Scientists Discover the Universe is a Hologram, but Misplace the Projecting Source
A hologram is an illusory three-dimensional image formed by the interference of laser beams. The key feature of a hologram is that it is an illusion; the thing depicted as occupying three-dimensional space is not solid or “real,” but it has the appearance of being real. Scientific American provides a helpful short video of the concept here.
As strange as it may sound, the notion that the entire Universe is Really a Hologram seems to be picking up steam in the scientific community. In an August 2003 article in Scientific American, Jacob Bekenstein, Professor of Theoretical Physics at the Hebrew University of Jerusalem, writes “our universe, which we perceive to have three spatial dimensions, might instead be “written” on a two-dimensional surface, like a hologram. Our everyday perceptions of the world as three-dimensional would then be either a profound illusion or merely one of two alternative ways of viewing reality.” Continuing this line of thinking, Juan Maldacena, Professor at the Institute for Advanced Study in Princeton, N.J., writes that the third dimension might very well be an illusion; reality is really two-dimensional. The driving reason for this line of thinking is that considering reality as two-dimensional may make it easier to solve certain confounding problems of the current scientific worldview, such as reconciling gravity with quantum theory.
An article, The Black Hole at the Beginning of Time, in the current issue of Scientific American, goes even farther.

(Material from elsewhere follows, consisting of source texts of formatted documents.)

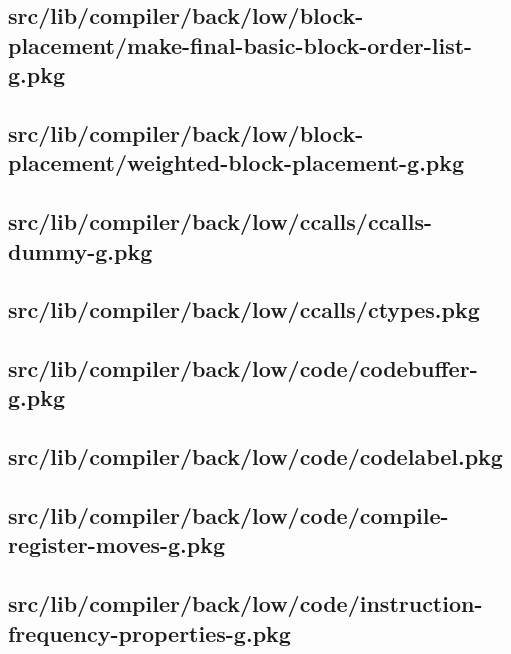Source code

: \subsection{src/lib/compiler/back/low/block-placement/make-final-basic-block-order-list-g.pkg}


\subsection{src/lib/compiler/back/low/block-placement/weighted-block-placement-g.pkg}


\subsection{src/lib/compiler/back/low/ccalls/ccalls-dummy-g.pkg}


\subsection{src/lib/compiler/back/low/ccalls/ctypes.pkg}


\subsection{src/lib/compiler/back/low/code/codebuffer-g.pkg}


\subsection{src/lib/compiler/back/low/code/codelabel.pkg}


\subsection{src/lib/compiler/back/low/code/compile-register-moves-g.pkg}


\subsection{src/lib/compiler/back/low/code/instruction-frequency-properties-g.pkg}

The authors, Niayesh Afhordi, Robert B. Mann, and Razieh Pourhasan, ask the question, “Is the big bang, and all that came from it, a holographic mirage from another dimension?”
A mirage from another dimension?
The authors argue for this highly speculative theory because of a number of intractable problems they say plague the standard scientific model of the world: 1) Science doesn’t understand the source of the values of dark matter, dark energy, the density of ordinary matter, and the amplitude and shape of quantum fluctuations in the early universe; (2) Science doesn’t understand the inflationary big bang; and (3) Science doesn’t understand how it all began.

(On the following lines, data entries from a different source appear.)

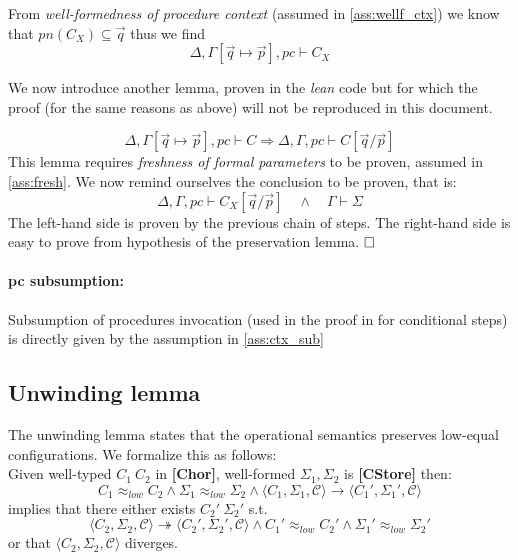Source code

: \documentclass[12pt,a4paper,twoside]{book}
\newcommand{\qed}{\hfill\square}
\begin{document}
From \emph{well-formedness of procedure context} (assumed in \ref{ass:wellf_ctx})
we know that $pn(C_X) \subseteq \vec{q}$ thus we find
$$
\Delta,\Gamma[\vec{q}\mapsto\vec{p}],pc \vdash C_X
$$

We now introduce another lemma, proven in the \emph{lean} code but for which the proof (for the same reasons as above) will not be reproduced in this document.

\begin{equation*}\label{aux:pres_lemma1}
\Delta, \Gamma[\vec{q}\mapsto\vec{p}], pc \vdash C \Rightarrow
\Delta, \Gamma, pc \vdash C[\vec{q}/\vec{p}]
\end{equation*}
This lemma requires \emph{freshness of formal parameters} to be proven, assumed in \ref{ass:fresh}.
We now remind ourselves the conclusion to be proven, that is:
$$
\Delta, \Gamma, pc \vdash C_X[\vec{q}/\vec{p}]\quad\land\quad \Gamma \vdash \Sigma
$$
The left-hand side is proven by the previous chain of steps.
The right-hand side is easy to prove from hypothesis of the preservation lemma.
$\qed$

\paragraph{pc subsumption:}
Subsumption of procedures invocation (used in the proof in \cite{myers2011proving} for conditional steps) is directly given by the assumption in \ref{ass:ctx_sub}

\subsection{Unwinding lemma}
The unwinding lemma states that the operational semantics preserves low-equal configurations. We formalize this as follows:\\
Given well-typed $C_1~C_2$ in \textbf{[Chor]}, well-formed $\Sigma_1, \Sigma_2$ is \textbf{[CStore]} then:
$$
C_1 \approx_{low} C_2 \land
\Sigma_1 \approx_{low} \Sigma_2 \land
\langle C_1, \Sigma_1, \mathscr{C} \rangle \rightarrow
\langle C_1', \Sigma_1', \mathscr{C} \rangle
$$
implies that there either exists $C_2'~\Sigma_2'$ s.t.
\begin{equation}\label{aux:unw}
\langle C_2, \Sigma_2, \mathscr{C} \rangle \twoheadrightarrow
\langle C_2', \Sigma_2', \mathscr{C} \rangle
\land C_1' \approx_{low} C_2'
\land \Sigma_1' \approx_{low} \Sigma_2'
\end{equation}
or that $\langle C_2, \Sigma_2, \mathscr{C}\rangle$ diverges.
\end{document}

So the authors imagine that our current three-dimensional universe is encased in a four-dimensional parent universe. This scenario “turns the big bang into a cosmic mirage.”

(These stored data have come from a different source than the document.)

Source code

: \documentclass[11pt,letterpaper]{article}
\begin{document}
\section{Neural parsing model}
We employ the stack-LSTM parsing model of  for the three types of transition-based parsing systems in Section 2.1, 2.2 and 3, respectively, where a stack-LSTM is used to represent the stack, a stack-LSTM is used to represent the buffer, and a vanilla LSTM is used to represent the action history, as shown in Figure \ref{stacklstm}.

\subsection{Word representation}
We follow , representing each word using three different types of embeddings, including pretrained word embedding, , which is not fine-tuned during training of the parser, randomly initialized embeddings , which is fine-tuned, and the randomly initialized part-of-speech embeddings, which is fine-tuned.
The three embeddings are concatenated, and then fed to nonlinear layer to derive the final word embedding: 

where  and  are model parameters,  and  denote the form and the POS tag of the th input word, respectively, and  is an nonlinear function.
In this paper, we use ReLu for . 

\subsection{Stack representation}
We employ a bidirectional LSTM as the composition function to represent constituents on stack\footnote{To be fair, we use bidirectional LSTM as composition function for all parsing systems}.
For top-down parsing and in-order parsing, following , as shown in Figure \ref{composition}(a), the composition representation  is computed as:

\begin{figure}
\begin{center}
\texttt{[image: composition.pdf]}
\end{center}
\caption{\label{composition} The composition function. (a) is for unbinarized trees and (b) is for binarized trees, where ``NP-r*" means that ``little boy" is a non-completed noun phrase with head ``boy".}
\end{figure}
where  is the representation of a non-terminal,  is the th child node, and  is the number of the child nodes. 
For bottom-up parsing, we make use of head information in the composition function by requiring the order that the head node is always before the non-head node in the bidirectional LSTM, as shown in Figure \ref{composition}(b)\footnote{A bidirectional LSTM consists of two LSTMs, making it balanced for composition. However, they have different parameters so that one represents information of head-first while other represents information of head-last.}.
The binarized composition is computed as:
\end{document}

The amazing thing about this line of thinking is that physicists are coming close to realizing that there is no difference between the illusion of a reality and our concept of what reality should be. They are in fact the same thing. If we are imbedded in an illusion, then we too are an illusion and it would make no difference to us.
The notion that scientists believe the world is an illusion, though one spawned by a “black hole at the beginning of time,” provides a sharp distinction between materialism and the real-dream worldview (or hardened idealism). Even when modern scientists talk about the mirage of the big bang, they are imagining a hologram created far out in space — and have absolutely no idea how a black hole or any other stellar object could possibly convert a two-dimensional surface or “information” into a three-dimensional image of a world. They follow this approach for one reason: somehow it makes the math easier. Note that at the end of the Afhordi et al article, the authors answer the question of where the universe came from through a poetic reference to Plato’s famous allegory of the cave; there, prisoners saw only shadows passing by and did not see the “true” reality, by which Plato meant the certain ideal Forms. In short, the authors have no idea of where the universe or the hologram came from.
We can contrast this wild speculation with our knowledge of the mind’s ability to project a real-seeming, 3-D ” holographic” world from nothing. In short, we have absolute certainty that our own minds, in states of distress, illness or under the influence of drugs, can conjure a real-seeming world from nothing. In his book, Hallucinations, Oliver Sacks recounts numerous instances of “compellingly three-dimensional” hallucinations. He describes the account of Rosalie, who during a bout with Charles Bonnet’s syndrome saw “figures [who] started to walk around; the room seemed to crowd up. The walls turned into large gates; hundreds of people started to pour in. The women were dolled up, had beautiful green hats, gold-trimmed furs, but the men were terrifying — big menacing, disreputable, disheveled, their lips moving as if they were talking. In that moment, the visions seemed absolutely real to Rosalie.”
We know our own minds can create a holographic image. This is what it means to dream. Perhaps modern scientists are on the right track that the world is an illusion but have misplaced the projecting source: it is not a mysterious black hole far out in space, but our own, united mind.